En prio­ri­té, des actions de pré­ven­tion. Remettre de la vie et du col­lec­tif dans les quar­tiers, des média­teurs, des ser­vices publics… Il faut que l’É­tat réin­ves­tisse mais c’est éga­le­ment le rôle des mai­ries, qui ne peuvent pas se sub­sti­tuer à l’État sur le réga­lien. Concrè­te­ment, une vraie poli­tique de gauche de sécu­ri­té, c’est une sécu­ri­té sociale.

La CGT par­vient-elle à exis­ter face aux syn­di­cats poli­ciers réac­tion­naires comme Alliance, omni­pré­sent média­ti­que­ment ?

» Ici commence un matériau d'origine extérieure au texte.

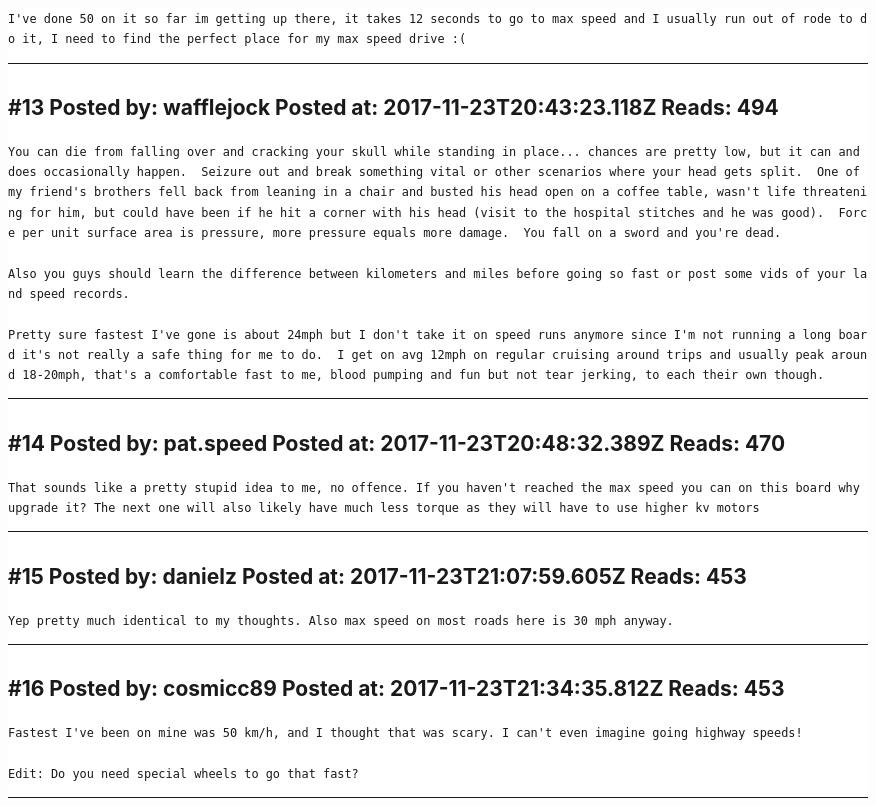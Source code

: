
 ```
I've done 50 on it so far im getting up there, it takes 12 seconds to go to max speed and I usually run out of rode to do it, I need to find the perfect place for my max speed drive :(
```

---
## \#13 Posted by: wafflejock Posted at: 2017-11-23T20:43:23.118Z Reads: 494

```
You can die from falling over and cracking your skull while standing in place... chances are pretty low, but it can and does occasionally happen.  Seizure out and break something vital or other scenarios where your head gets split.  One of my friend's brothers fell back from leaning in a chair and busted his head open on a coffee table, wasn't life threatening for him, but could have been if he hit a corner with his head (visit to the hospital stitches and he was good).  Force per unit surface area is pressure, more pressure equals more damage.  You fall on a sword and you're dead.

Also you guys should learn the difference between kilometers and miles before going so fast or post some vids of your land speed records.

Pretty sure fastest I've gone is about 24mph but I don't take it on speed runs anymore since I'm not running a long board it's not really a safe thing for me to do.  I get on avg 12mph on regular cruising around trips and usually peak around 18-20mph, that's a comfortable fast to me, blood pumping and fun but not tear jerking, to each their own though.
```

---
## \#14 Posted by: pat.speed Posted at: 2017-11-23T20:48:32.389Z Reads: 470

```
That sounds like a pretty stupid idea to me, no offence. If you haven't reached the max speed you can on this board why upgrade it? The next one will also likely have much less torque as they will have to use higher kv motors
```

---
## \#15 Posted by: danielz Posted at: 2017-11-23T21:07:59.605Z Reads: 453

```
Yep pretty much identical to my thoughts. Also max speed on most roads here is 30 mph anyway.
```

---
## \#16 Posted by: cosmicc89 Posted at: 2017-11-23T21:34:35.812Z Reads: 453

```
Fastest I've been on mine was 50 km/h, and I thought that was scary. I can't even imagine going highway speeds!

Edit: Do you need special wheels to go that fast?
```

---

En fait, c’est le ser­pent qui se mord la queue. Comme on fait 2 % aux élec­tions pro­fes­sion­nelles, l’ad­mi­nis­tra­tion ne nous laisse pas inter­ve­nir, du coup beau­coup de poli­ciers ne connaissent même pas l’exis­tence de la CGT-Inté­rieur. Et au niveau média­tique, c’est le même pro­blème. Nous sommes très peu appe­lés et quand on l’est, c’est sou­vent pour com­men­ter des faits divers — ce qu’on se refuse à faire -, très rare­ment pour par­ler de nos condi­tions de tra­vail ou de nos mis­sions. Pour com­pa­rer, je dois faire un pla­teau TV tous les deux mois et le secré­taire géné­ral d’Al­liance en fait quatre par jour ! Même pour la sor­tie de mon livre, aucune radio, aucune télé… Je m’at­ten­dais au moins à être contac­té par les médias du ser­vice public mais pas de nou­velles non plus de Radio France ou France TV. C’est sans doute dans l’air du temps mais c’est inquié­tant…

Réunion publique le 26 février à Échi­rolles

Antho­ny Caillé, secré­taire géné­ral de la CGT-Inté­rieur et auteur de Que peut la police ? (Édi­tions de l’A­te­lier), et Aman­dine Demore, maire d’É­chi­rolles et can­di­date pour l’u­nion de la gauche, par­ti­ci­pe­ront à une confé­rence débat sur la sécu­ri­té et le nar­co­tra­fic, jeu­di 26 février, à 20 heures, à la Mai­son des asso­cia­tions, 1 place de la Libé­ra­tion, à l’in­vi­ta­tion de la liste « Échi­rolles ensemble ».